In response to a glib comment of mine, one reader asks:
You seem to be consistently unimpressed with microfinancing efforts. Why?
Unimpressed is probably the wrong word. I’d say skeptical, at least until some of the actual evidence comes in. What little we have suggests that microfinance is usually a good thing, but not in the ways we expect. (Follow this blog for the emerging story.)
Now, I don’t think we need a randomized trial before scaling every intervention. But I might like to see a little evidence before something becomes the largest and most expansive micro-development intervention in human history.
The main reason for my glibness: microfinance seems to gone from a sometimes-sensible intervention to the Good Housekeeping Seal of Approval for every NGO effort. What can we do to help the poor? Microfinance. How to build governance and local capacity? Microfinance sounds good. How to be more tasty and less filling? Why not microfinance?
Knee jerk policy norms aren’t limited to lending. Had a civil war? You need a Truth and Reconciliation Commission. Printing your own currency? An independent central bank is clearly the solution. Having an election? Why, you must need international monitors.

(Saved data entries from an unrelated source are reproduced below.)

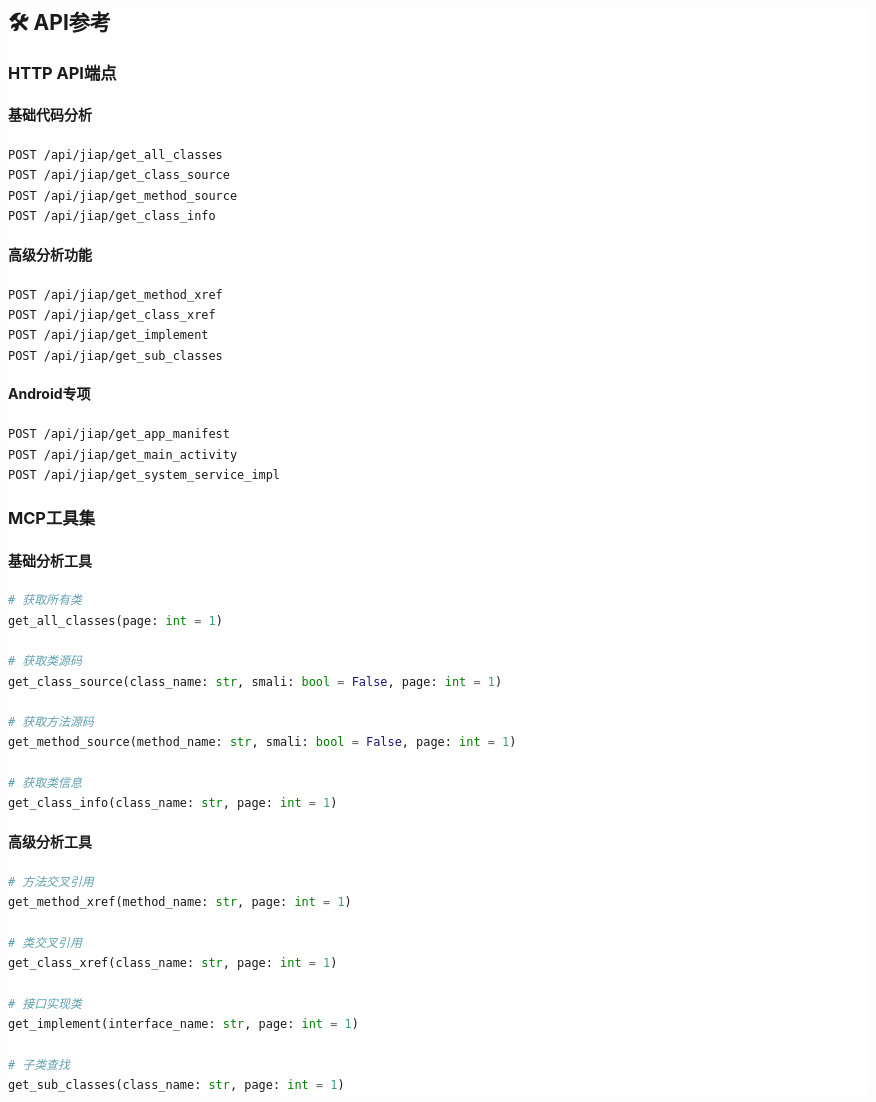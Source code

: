
## 🛠️ API参考

### HTTP API端点

#### 基础代码分析
```http
POST /api/jiap/get_all_classes
POST /api/jiap/get_class_source
POST /api/jiap/get_method_source
POST /api/jiap/get_class_info
```

#### 高级分析功能
```http
POST /api/jiap/get_method_xref
POST /api/jiap/get_class_xref
POST /api/jiap/get_implement
POST /api/jiap/get_sub_classes
```

#### Android专项
```http
POST /api/jiap/get_app_manifest
POST /api/jiap/get_main_activity
POST /api/jiap/get_system_service_impl
```

### MCP工具集

#### 基础分析工具
```python
# 获取所有类
get_all_classes(page: int = 1)

# 获取类源码
get_class_source(class_name: str, smali: bool = False, page: int = 1)

# 获取方法源码
get_method_source(method_name: str, smali: bool = False, page: int = 1)

# 获取类信息
get_class_info(class_name: str, page: int = 1)
```

#### 高级分析工具
```python
# 方法交叉引用
get_method_xref(method_name: str, page: int = 1)

# 类交叉引用
get_class_xref(class_name: str, page: int = 1)

# 接口实现类
get_implement(interface_name: str, page: int = 1)

# 子类查找
get_sub_classes(class_name: str, page: int = 1)
```
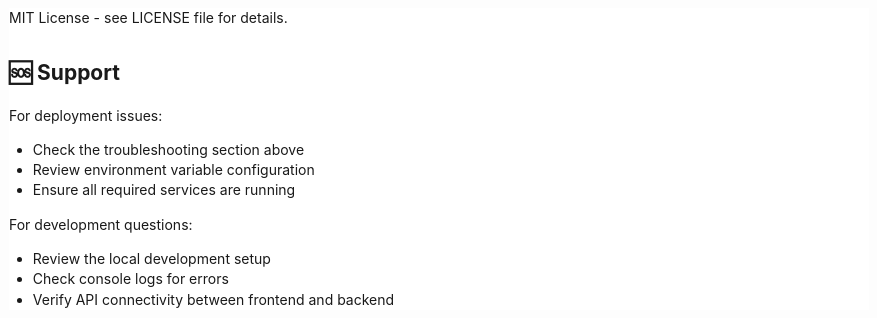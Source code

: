 MIT License - see LICENSE file for details.

## 🆘 Support

For deployment issues:
- Check the troubleshooting section above
- Review environment variable configuration
- Ensure all required services are running

For development questions:
- Review the local development setup
- Check console logs for errors
- Verify API connectivity between frontend and backend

After a point, these things promulgate not because they are good or bad in the specific context, but it is because this is what good countries or NGOs do. Most are probably good for most places, but not always.
My colleague Susan Hyde has a book coming out on the subject, with the most attention how the norms of international election monitoring arose. Here’s a paper partly on the subject.
Unless it’s been written, the microfinance-as-norm dissertation has yet to be written. Anthropology PhDs: this is a chance to get zesty.